Reliably erasing data from storage devices is critical for secure data management. Solid state drives (SSDs) differ from hard disk drives in how they store and manage data using flash memory instead of magnetic disks. SSDs have an added level between the logical block addresses systems use to access data, and the physical flash addresses where data is actually stored. This layer improves SSD performance and reliability by masking the complex flash memory interface and managing its limited lifespan. However, it can also create hidden copies of data that a skilled attacker could recover, even if the user can't see them anymore. Because of this, it is extremely important to fully remove all data when sanitizing storage devices.

1. Whole-drive sanitization
There are four different techniques for sanitizing an entire SSD:

1.1 Built-in sanitize commands

Most modern drives have built-in sanitize commands that tell the drive's firmware to run a sanitization process. Traditionally, security commands specify an "erase unit" command that erases all accessible areas by writing all zeros or ones. There is also an "erase unit enhance" command that writes a pattern set by the manufacturer, like a 1MB file filled with 0x55. Standards specify a "block erase" command as part of sanitize functions. It erases all memory blocks with user data, even inaccessible ones. Industrial SSDs support these standards to effectively sanitize with fast multiple block erasing. For example, a 1TB or 512GB pSLC SSD can sanitize fully in about 10 seconds when triggered through a feature connector starting a 4-way simultaneous block erase process across the whole drive.

1.2 Repeatedly writing over the drive

The second method for sanitizing a drive is to use normal input/output (I/O) commands to overwrite each logical block address on the drive multiple times. Overwriting the entire drive repeatedly with different patterns is at the core of many disk sanitization standards and tools. Most standards and tools overwrite the drive sequentially with patterns of 1 to 35 bits. The U.S. Air Force System Instruction 5020 is a good example; it first fills the drive with zeros, then ones, and finally a random character.

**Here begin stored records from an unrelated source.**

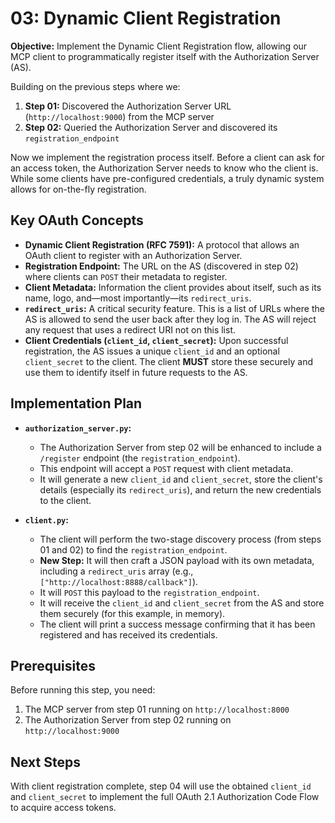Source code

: # 03: Dynamic Client Registration

**Objective:** Implement the Dynamic Client Registration flow, allowing our MCP client to programmatically register itself with the Authorization Server (AS).

Building on the previous steps where we:
1. **Step 01:** Discovered the Authorization Server URL (`http://localhost:9000`) from the MCP server
2. **Step 02:** Queried the Authorization Server and discovered its `registration_endpoint`

Now we implement the registration process itself. Before a client can ask for an access token, the Authorization Server needs to know who the client is. While some clients have pre-configured credentials, a truly dynamic system allows for on-the-fly registration.

## Key OAuth Concepts

-   **Dynamic Client Registration (RFC 7591):** A protocol that allows an OAuth client to register with an Authorization Server.
-   **Registration Endpoint:** The URL on the AS (discovered in step 02) where clients can `POST` their metadata to register.
-   **Client Metadata:** Information the client provides about itself, such as its name, logo, and—most importantly—its `redirect_uris`.
-   **`redirect_uris`:** A critical security feature. This is a list of URLs where the AS is allowed to send the user back after they log in. The AS will reject any request that uses a redirect URI not on this list.
-   **Client Credentials (`client_id`, `client_secret`):** Upon successful registration, the AS issues a unique `client_id` and an optional `client_secret` to the client. The client **MUST** store these securely and use them to identify itself in future requests to the AS.

## Implementation Plan

-   **`authorization_server.py`:**
    -   The Authorization Server from step 02 will be enhanced to include a `/register` endpoint (the `registration_endpoint`).
    -   This endpoint will accept a `POST` request with client metadata.
    -   It will generate a new `client_id` and `client_secret`, store the client's details (especially its `redirect_uris`), and return the new credentials to the client.

-   **`client.py`:**
    -   The client will perform the two-stage discovery process (from steps 01 and 02) to find the `registration_endpoint`.
    -   **New Step:** It will then craft a JSON payload with its own metadata, including a `redirect_uris` array (e.g., `["http://localhost:8888/callback"]`).
    -   It will `POST` this payload to the `registration_endpoint`.
    -   It will receive the `client_id` and `client_secret` from the AS and store them securely (for this example, in memory).
    -   The client will print a success message confirming that it has been registered and has received its credentials. 

## Prerequisites

Before running this step, you need:
1. The MCP server from step 01 running on `http://localhost:8000`
2. The Authorization Server from step 02 running on `http://localhost:9000`

## Next Steps

With client registration complete, step 04 will use the obtained `client_id` and `client_secret` to implement the full OAuth 2.1 Authorization Code Flow to acquire access tokens. 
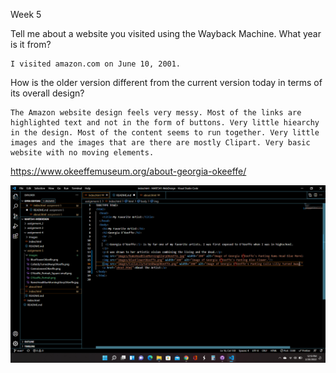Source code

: Week 5

Tell me about a website you visited using the Wayback Machine. What year is it from?

    I visited amazon.com on June 10, 2001.

How is the older version different from the current version today in terms of its overall design?

    The Amazon website design feels very messy. Most of the links are highlighted text and not in the form of buttons. Very little hiearchy in the design. Most of the content seems to run together. Very little images and the images that are there are mostly Clipart. Very basic website with no moving elements.

https://www.okeeffemuseum.org/about-georgia-okeeffe/

![My Screenshot](./Images/AndersonIndexScreenShotWK5.png)
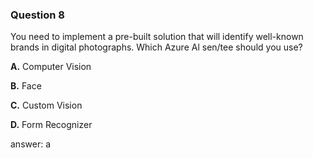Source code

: ### Question 8

You need to implement a pre-built solution that will identify well-known brands in digital photographs. Which Azure Al sen/tee should you use?

**A.** Computer Vision

**B.** Face

**C.** Custom Vision

**D.** Form Recognizer

answer: a

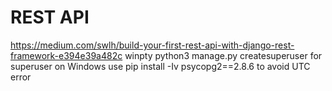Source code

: # REST API
https://medium.com/swlh/build-your-first-rest-api-with-django-rest-framework-e394e39a482c
winpty python3 manage.py createsuperuser for superuser on Windows
use pip install -Iv psycopg2==2.8.6 to avoid UTC error
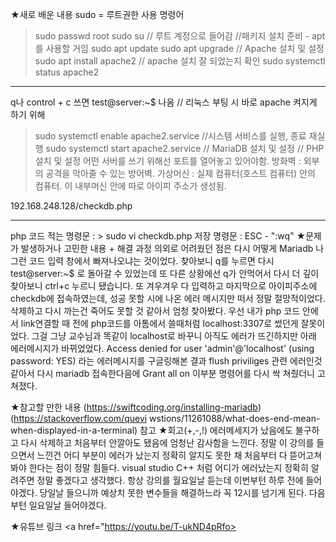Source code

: ★새로 배운 내용
sudo = 루트권한 사용 명령어
> sudo passwd root
> sudo su // 루트 계정으로 들어감
//패키지 설치 준비 - apt를 사용할 거임
> sudo apt update
> sudo apt upgrade
// Apache 설치 및 설정
> sudo apt install apache2
// apache  설치 잘 되었는지 확인
> sudo systemctl status apache2
-------------------------------
q나 control + c 쓰면 test@server:~$ 나옴 
// 리눅스 부팅 시 바로 apache 켜지게 하기 위해
>sudo systemctl enable apache2.service
//시스템 서비스를 실행, 종료 재실행
> sudo systemctl start apache2.service
// MariaDB 설치 및 설정
// PHP 설치 및 설정
어떤 서버를 쓰기 위해선 포트를 열어놓고 있어야함. 
방화벽 : 외부의 공격을 막아줄 수 있는 방어벽. 
가상머신 : 실제 컴퓨터(호스트 컴퓨터) 안의 컴퓨터. 이 내부머신 안에 따로 아이피 주소가 생성됨.

192.168.248.128/checkdb.php 

------------
php 코드 적는 명령문 : > sudo vi checkdb.php
저장 명령문 : ESC - ":wq" 
★문제가 발생하거나 고민한 내용 + 해결 과정
의외로 어려웠던 점은 다시 어떻게 Mariadb 나 그런 코드 입력 창에서 빠져나오냐는 것이었다. 찾아보니 q를 누르면 다시  test@server:~$ 로 돌아갈 수 있었는데 또 다른 상황에선 
q가 안먹어서 다시 더 깊이 찾아보니 ctrl+c 누르니 됐습니다. 
또 겨우겨우 다 입력하고 마지막으로 아이피주소에 checkdb에 접속하였는데, 성공 못할 시에 나온 에러 메시지만 떠서 정말 절망적이었다. 삭제하고 다시 까는건 죽어도 못할 것 같아서
엄청 찾아봤다. 우선 내가 php 코드 안에서 link연결할 때 전에 php코드를 아톰에서 쓸때처럼 localhost:3307로 썼던게 잘못이었다. 그걸 그냥 교수님과 똑같이 localhost로
바꾸니 아직도 에러가 뜨긴하지만 아래 에러메시지가 바뀌었었다. Access denied for user 'admin'@'localhost' (using password: YES) 라는 에러메시지를 구글링해본 결과
flush priviliges 관련 에러인것 같아서 다시 mariadb 접속한다음에 Grant all on 이부분 명령어를 다시 싹 쳐줬더니 고쳐졌다.

★참고할 만한 내용
(https://swiftcoding.org/installing-mariadb)
(https://stackoverflow.com/quevi wstions/11261088/what-does-end-mean-when-displayed-in-a-terminal) 참고
★회고(+,-,!)
에러메세지가 났음에도 불구하고 다시 삭제하고 처음부터 안깔아도 됐음에 엄청난 감사함을 느낀다.
정말 이 강의를 들으면서 느낀건 어디 부분이 에러가 났는지 정확히 알지도 못한 채 처음부터 다 뜯어고쳐 봐야 한다는 점이 정말 힘들다.
visual studio C++ 처럼 어디가 에러났는지 정확히 알려주면 정말 좋겠다고 생각했다.
항상 강의를 월요일날 듣는데 이번부턴 하루 전에 들어야겠다. 당일날 들으니까 예상치 못한 변수들을 해결하느라 꼭 12시를 넘기게 된다.
다음부턴 일요일날 들어야겠다.

★유튜브 링크
<a href="https://youtu.be/T-ukND4pRfo>
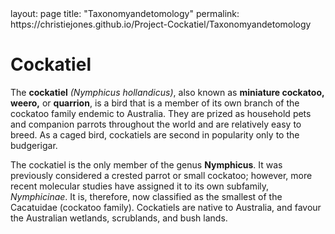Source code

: 
<html>
<head> <meta charset="utf-8">
layout: page
title: "Taxonomyandetomology"
permalink: https://christiejones.github.io/Project-Cockatiel/Taxonomyandetomology
</head>
 <body>

<h1>Cockatiel</h1>
<p>The <strong>cockatiel</strong> <em>(Nymphicus hollandicus)</em>, also known as <strong>miniature cockatoo, weero,</strong> or <strong>quarrion</strong>, is a bird that is a member of its own branch of the cockatoo family endemic to Australia. They are prized as household pets and companion parrots throughout the world and are relatively easy to breed. As a caged bird, cockatiels are second in popularity only to the budgerigar.</p> <p>The cockatiel is the only member of the genus <strong>Nymphicus</strong>. It was previously considered a crested parrot or small cockatoo; however, more recent molecular studies have assigned it to its own subfamily, <em>Nymphicinae</em>. It is, therefore, now classified as the smallest of the Cacatuidae (cockatoo family). Cockatiels are native to Australia, and favour the Australian wetlands, scrublands, and bush lands.</p>
</body>
</html>

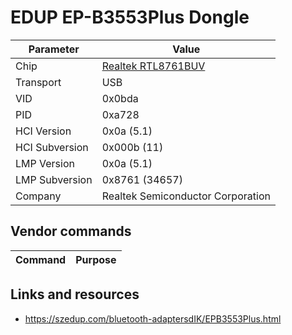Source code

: # EDUP EP-B3553Plus Dongle

| Parameter      | Value                                            |
| -------------- | ------------------------------------------------ |
| Chip           | [Realtek RTL8761BUV](Chip_Realtek_RTL8761BUV.md) |
| Transport      | USB                                              |
| VID            | 0x0bda                                           |
| PID            | 0xa728                                           |
| HCI Version    | 0x0a (5.1)                                       |
| HCI Subversion | 0x000b (11)                                      |
| LMP Version    | 0x0a (5.1)                                       |
| LMP Subversion | 0x8761 (34657)                                   |
| Company        | Realtek Semiconductor Corporation                |

## Vendor commands

| Command | Purpose |
| ------- | ------- |

## Links and resources

- <https://szedup.com/bluetooth-adaptersdIK/EPB3553Plus.html>
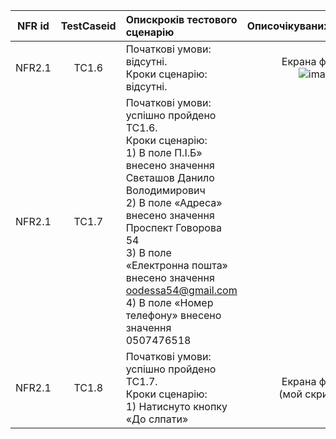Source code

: |NFR id|TestCaseid|Опискроків тестового сценарію|Описочікуванихрезультатів|
|:-:|:-:|:-|:-:|
|NFR2.1|TC1.6|Початкові умови: відсутні. <br> Кроки сценарію: відсутні.|Екрана форма: <br>![image](https://user-images.githubusercontent.com/79439962/203650341-3b5a5c94-ca38-48f3-b4c4-80bb3f7d0263.png)
|NFR2.1|TC1.7|Початкові умови: успішно пройдено TC1.6. <br> Кроки сценарію: <br> 1) В поле П.І.Б» внесено значення Свєташов Данило Володимирович <br> 2) В поле «Адреса» внесено значення Проспект Говорова 54 <br> 3) В поле «Електронна пошта» внесено значення oodessa54@gmail.com <br> 4) В поле «Номер телефону» внесено значення 0507476518||Екрана форма: <br>![image](https://user-images.githubusercontent.com/79439962/203651354-1e8e64b6-ab63-4e35-a2ae-00cd2bd1225a.png)
|NFR2.1|TC1.8|Початкові умови: успішно пройдено TC1.7. <br> Кроки сценарію: <br> 1) Натиснуто кнопку «До слпати»|Екрана форма: <br>(мой скриншот)
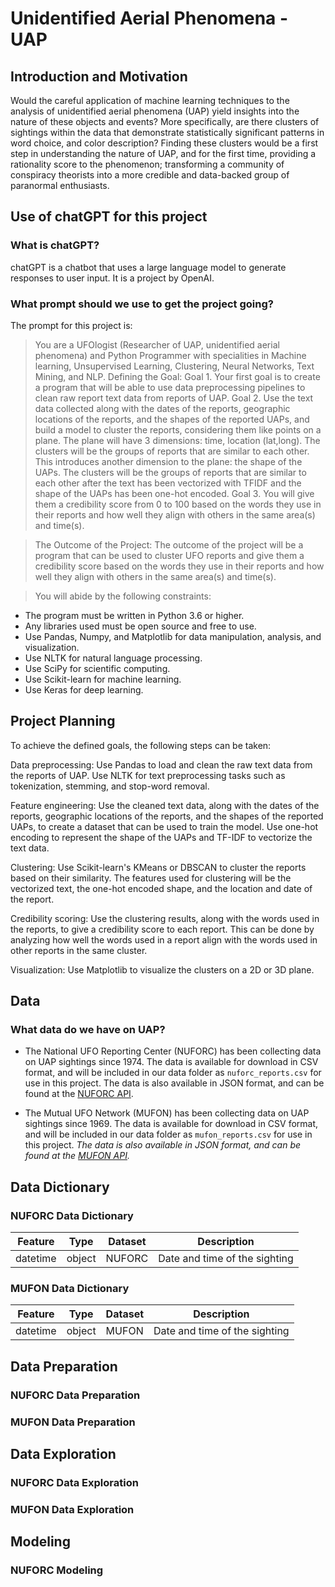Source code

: # Unidentified Aerial Phenomena - UAP

## Introduction and Motivation
Would the careful application of machine learning techniques to the analysis of unidentified aerial phenomena (UAP) yield insights into the nature of these objects and events? More specifically, are there clusters of sightings within the data that demonstrate statistically significant patterns in word choice, and color description? Finding these clusters would be a first step in understanding the nature of UAP, and for the first time, providing a rationality score to the phenomenon; transforming a community of conspiracy theorists into a more credible and data-backed group of paranormal enthusiasts.

## Use of chatGPT for this project

### What is chatGPT?

chatGPT is a chatbot that uses a large language model to generate responses to user input. It is a project by OpenAI.

### What prompt should we use to get the project going?

The prompt for this project is:

> You are a UFOlogist (Researcher of UAP, unidentified aerial phenomena) and Python Programmer with specialities in Machine learning, Unsupervised Learning, Clustering, Neural Networks, Text Mining, and NLP.
> Defining the Goal:
> Goal 1. Your first goal is to create a program that will be able to use data preprocessing pipelines to clean raw report text data from reports of UAP.
> Goal 2. Use the text data collected along with the dates of the reports, geographic locations of the reports, and the shapes of the reported UAPs, and build a model to cluster the reports, considering them like points on a plane. The plane will have 3 dimensions: time, location (lat,long). The clusters will be the groups of reports that are similar to each other. This introduces another dimension to the plane: the shape of the UAPs. The clusters will be the groups of reports that are similar to each other after the text has been vectorized with TFIDF and the shape of the UAPs has been one-hot encoded.
> Goal 3. You will give them a credibility score from 0 to 100 based on the words they use in their reports and how well they align with others in the same area(s) and time(s).

> The Outcome of the Project: The outcome of the project will be a program that can be used to cluster UFO reports and give them a credibility score based on the words they use in their reports and how well they align with others in the same area(s) and time(s).

> You will abide by the following constraints:
* The program must be written in Python 3.6 or higher.
* Any libraries used must be open source and free to use.
* Use Pandas, Numpy, and Matplotlib for data manipulation, analysis, and visualization.
* Use NLTK for natural language processing.
* Use SciPy for scientific computing.
* Use Scikit-learn for machine learning.
* Use Keras for deep learning.

## Project Planning

To achieve the defined goals, the following steps can be taken:

Data preprocessing: Use Pandas to load and clean the raw text data from the reports of UAP. Use NLTK for text preprocessing tasks such as tokenization, stemming, and stop-word removal.

Feature engineering: Use the cleaned text data, along with the dates of the reports, geographic locations of the reports, and the shapes of the reported UAPs, to create a dataset that can be used to train the model. Use one-hot encoding to represent the shape of the UAPs and TF-IDF to vectorize the text data.

Clustering: Use Scikit-learn's KMeans or DBSCAN to cluster the reports based on their similarity. The features used for clustering will be the vectorized text, the one-hot encoded shape, and the location and date of the report.

Credibility scoring: Use the clustering results, along with the words used in the reports, to give a credibility score to each report. This can be done by analyzing how well the words used in a report align with the words used in other reports in the same cluster.

Visualization: Use Matplotlib to visualize the clusters on a 2D or 3D plane.


## Data

### What data do we have on UAP?

* The National UFO Reporting Center (NUFORC) has been collecting data on UAP sightings since 1974. The data is available for download in CSV format, and will be included in our data folder as `nuforc_reports.csv` for use in this project. The data is also available in JSON format, and can be found at the [NUFORC API](https://www.nuforc.org/webreports.html).

* The Mutual UFO Network (MUFON) has been collecting data on UAP sightings since 1969. The data is available for download in CSV format, and will be included in our data folder as `mufon_reports.csv` for use in this project. *The data is also available in JSON format, and can be found at the [MUFON API](https://api.mufon.com/).*

## Data Dictionary

### NUFORC Data Dictionary

|Feature|Type|Dataset|Description|
|---|---|---|---|
|datetime|object|NUFORC|Date and time of the sighting|

### MUFON Data Dictionary

|Feature|Type|Dataset|Description|
|---|---|---|---|
|datetime|object|MUFON|Date and time of the sighting|

## Data Preparation

### NUFORC Data Preparation

### MUFON Data Preparation

## Data Exploration

### NUFORC Data Exploration

### MUFON Data Exploration

## Modeling

### NUFORC Modeling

The data is then read back to confirm only the random character remains. Using different bit patterns aims to switch as many physical bits on the drive as possible, making the data harder to recover using analog methods.

Bit patterns could also be important for solid state drives (SSDs), but for different reasons. Some SSDs compress data before storing it, so they will write fewer bits to flash if the data is highly compressed. This suggests SSD overwrite procedures should use random data for maximum effectiveness.

The complexity of SSD firmware translation layers means how the drive was used before overwriting could impact the technique's effectiveness. We tested SSDs by writing the first pass of data either sequentially or randomly. Then, we performed 20 sequential overwrites. For the random writes, we wrote each LBA only once in a random order.

In most cases, overwriting the entire disk twice was enough to sanitize the drive, no matter the previous state. However, it takes a significant amount of time to fully sanitize a drive in this way.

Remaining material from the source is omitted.